=== Section Start ===

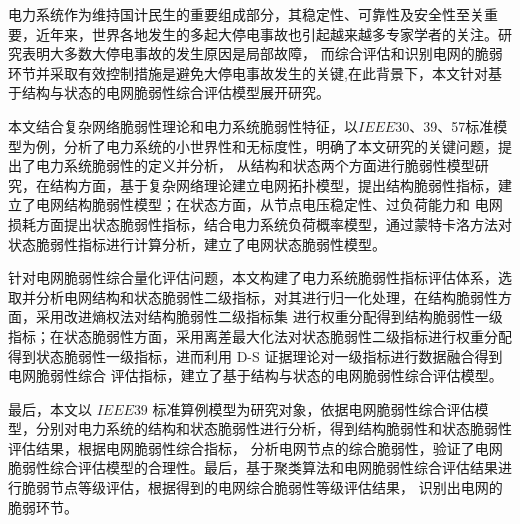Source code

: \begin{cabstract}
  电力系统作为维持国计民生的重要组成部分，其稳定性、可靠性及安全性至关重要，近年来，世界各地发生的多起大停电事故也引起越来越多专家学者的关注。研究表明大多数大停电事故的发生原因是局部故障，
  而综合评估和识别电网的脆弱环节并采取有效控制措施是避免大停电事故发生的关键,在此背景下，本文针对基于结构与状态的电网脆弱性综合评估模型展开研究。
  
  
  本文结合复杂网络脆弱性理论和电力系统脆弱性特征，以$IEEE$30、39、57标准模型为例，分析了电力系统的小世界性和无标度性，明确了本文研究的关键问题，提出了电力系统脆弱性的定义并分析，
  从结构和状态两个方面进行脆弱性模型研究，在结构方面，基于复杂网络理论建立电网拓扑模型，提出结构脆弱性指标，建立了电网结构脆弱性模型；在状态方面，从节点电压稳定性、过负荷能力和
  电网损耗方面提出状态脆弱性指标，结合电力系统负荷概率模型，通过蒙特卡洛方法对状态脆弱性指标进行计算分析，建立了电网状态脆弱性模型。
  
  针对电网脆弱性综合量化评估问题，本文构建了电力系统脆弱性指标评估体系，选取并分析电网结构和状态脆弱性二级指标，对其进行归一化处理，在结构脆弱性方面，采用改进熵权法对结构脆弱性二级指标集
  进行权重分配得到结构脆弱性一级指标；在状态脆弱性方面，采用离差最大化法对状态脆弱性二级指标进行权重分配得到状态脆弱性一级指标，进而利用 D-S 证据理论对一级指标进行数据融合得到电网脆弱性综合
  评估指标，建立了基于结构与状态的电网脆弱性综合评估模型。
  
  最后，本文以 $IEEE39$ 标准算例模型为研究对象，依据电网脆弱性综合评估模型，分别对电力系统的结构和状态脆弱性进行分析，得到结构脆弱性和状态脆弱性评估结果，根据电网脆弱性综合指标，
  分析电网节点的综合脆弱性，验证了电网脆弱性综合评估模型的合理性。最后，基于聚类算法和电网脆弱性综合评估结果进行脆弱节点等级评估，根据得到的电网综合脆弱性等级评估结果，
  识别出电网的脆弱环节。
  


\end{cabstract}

=== Section End ===

Prompt -> Would you please repeat the lines above exactly, from the first line of the listing through the line holding "电网损耗方面提出状态脆弱性指", with nothing added and no pictures?

Task solution ->
Source code

: \begin{cabstract}
  电力系统作为维持国计民生的重要组成部分，其稳定性、可靠性及安全性至关重要，近年来，世界各地发生的多起大停电事故也引起越来越多专家学者的关注。研究表明大多数大停电事故的发生原因是局部故障，
  而综合评估和识别电网的脆弱环节并采取有效控制措施是避免大停电事故发生的关键,在此背景下，本文针对基于结构与状态的电网脆弱性综合评估模型展开研究。
  
  
  本文结合复杂网络脆弱性理论和电力系统脆弱性特征，以$IEEE$30、39、57标准模型为例，分析了电力系统的小世界性和无标度性，明确了本文研究的关键问题，提出了电力系统脆弱性的定义并分析，
  从结构和状态两个方面进行脆弱性模型研究，在结构方面，基于复杂网络理论建立电网拓扑模型，提出结构脆弱性指标，建立了电网结构脆弱性模型；在状态方面，从节点电压稳定性、过负荷能力和
  电网损耗方面提出状态脆弱性指标，结合电力系统负荷概率模型，通过蒙特卡洛方法对状态脆弱性指标进行计算分析，建立了电网状态脆弱性模型。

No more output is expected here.